Une forte tête au FSM

Le Forum social mondial de Nairobi a révélé une société civile africaine de plus en plus responsable et dynamique. À l’image de Wangui Mbatia, une jeune avocate à la forte personnalité. Portrait.

Patrick Piro  • 1 février 2007 abonné·es

L’une des grandes réussites du FSM, qui annonce avoir finalement enregistré 60 000 participants, est d’avoir montré le dynamisme de nombreux groupes africains. Wangui Mbatia, jeune avocate kényane, est l’une de ces « révélations », reflétant un rajeunissement des cadres de la société civile du continent, leur féminisation, leur détermination, mais aussi un état d’esprit animé par la recherche de l’autonomie vis-à-vis du Nord et le rejet d’une corruption endémique.

La jeune femme surgit à l’ouverture du rassemblement altermondialiste, en dénonçant une forte contradiction : les plus démunis sont d’office mis à l’écart par le montant du tarif d’entrée (500 shillings, soit 4,50 euros). Wangui Mbatia est immédiatement intronisée porte-voix officieuse de ses exclus. Dans son sillage, plusieurs mouvements sociaux (dont les No Vox, regroupement de groupes de « sans ») obtiendront des organisateurs qu’ils ouvrent à tous les portes du stade où se déroulent les débats. Dans le monde militant kényan, certains s’étonnent de l’irruption de Wangui Mbatia. Opération politique ? Le pays élit son Président et son Parlement en décembre.

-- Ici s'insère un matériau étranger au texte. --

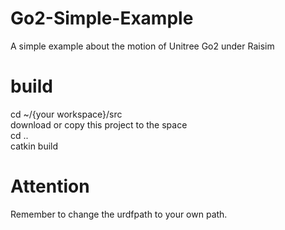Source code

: # Go2-Simple-Example
A simple example about the motion of Unitree Go2 under Raisim

# build
cd ~/{your workspace}/src  
download or copy this project to the space  
cd ..  
catkin build  

# Attention
Remember to change the urdfpath to your own path.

Elle assure n’avoir aucune ambition de ce côté. Son quartier général est le parc Jee Van Jee, terrain de réunion depuis de longues années de la branche de Nairobi du People’s Parliament (Parlement du peuple), dont elle se présente comme animatrice ­ « Je suis trop passionnelle pour être porte-parole », se retranche-t-elle, avec un discours réfléchi.

Ce mouvement est né en 1992, quatre ans après que le pays s’est ouvert au multipartisme. Il privilégie le débat d’idées et la participation du plus grand nombre, quand les partis kényans servent généralement l’ambition d’une personnalité. En assemblée permanente, le People’s Parliament est en majorité constitué de personnes à revenu modeste et faiblement éduquées. Peu d’universitaires et d’illettrés aussi, « un assez bon reflet de la société kényane » , estime Wangui Mbatia. Environ un millier de personnes passeraient chaque semaine au parc Jee Van Jee pour débattre de politique.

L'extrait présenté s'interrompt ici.